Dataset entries
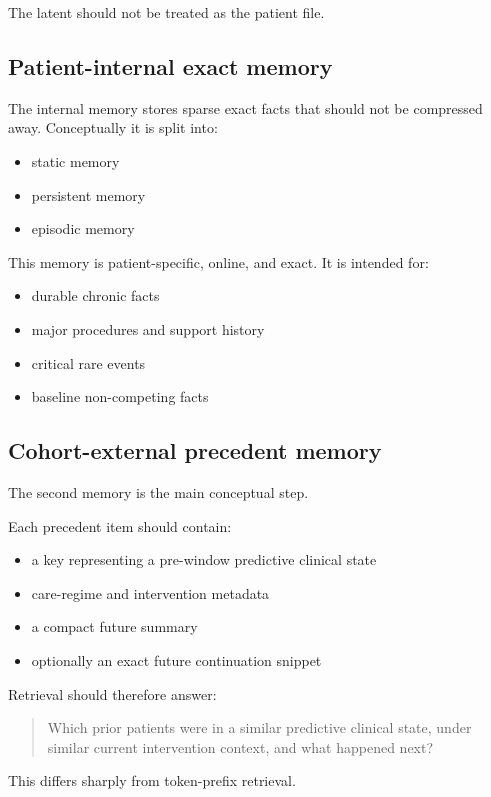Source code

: \documentclass[11pt]{article}
\begin{document}
The latent should not be treated as the patient file.

\subsection{Patient-internal exact memory}

The internal memory stores sparse exact facts that should not be compressed away.
Conceptually it is split into:
\begin{itemize}
    \item static memory
    \item persistent memory
    \item episodic memory
\end{itemize}

This memory is patient-specific, online, and exact. It is intended for:
\begin{itemize}
    \item durable chronic facts
    \item major procedures and support history
    \item critical rare events
    \item baseline non-competing facts
\end{itemize}

\subsection{Cohort-external precedent memory}

The second memory is the main conceptual step.

Each precedent item should contain:
\begin{itemize}
    \item a key representing a pre-window predictive clinical state
    \item care-regime and intervention metadata
    \item a compact future summary
    \item optionally an exact future continuation snippet
\end{itemize}

Retrieval should therefore answer:
\begin{quote}
Which prior patients were in a similar predictive clinical state, under similar
current intervention context, and what happened next?
\end{quote}

This differs sharply from token-prefix retrieval.
\end{document}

What you have to do:
Nothing but the records, restated word for word and stripped of images, belongs in the answer.

Result for this task:
Source code

: \documentclass[11pt]{article}
\begin{document}
The latent should not be treated as the patient file.

\subsection{Patient-internal exact memory}

The internal memory stores sparse exact facts that should not be compressed away.
Conceptually it is split into:
\begin{itemize}
    \item static memory
    \item persistent memory
    \item episodic memory
\end{itemize}

This memory is patient-specific, online, and exact. It is intended for:
\begin{itemize}
    \item durable chronic facts
    \item major procedures and support history
    \item critical rare events
    \item baseline non-competing facts
\end{itemize}

\subsection{Cohort-external precedent memory}

The second memory is the main conceptual step.

Each precedent item should contain:
\begin{itemize}
    \item a key representing a pre-window predictive clinical state
    \item care-regime and intervention metadata
    \item a compact future summary
    \item optionally an exact future continuation snippet
\end{itemize}

Retrieval should therefore answer:
\begin{quote}
Which prior patients were in a similar predictive clinical state, under similar
current intervention context, and what happened next?
\end{quote}

This differs sharply from token-prefix retrieval.
\end{document}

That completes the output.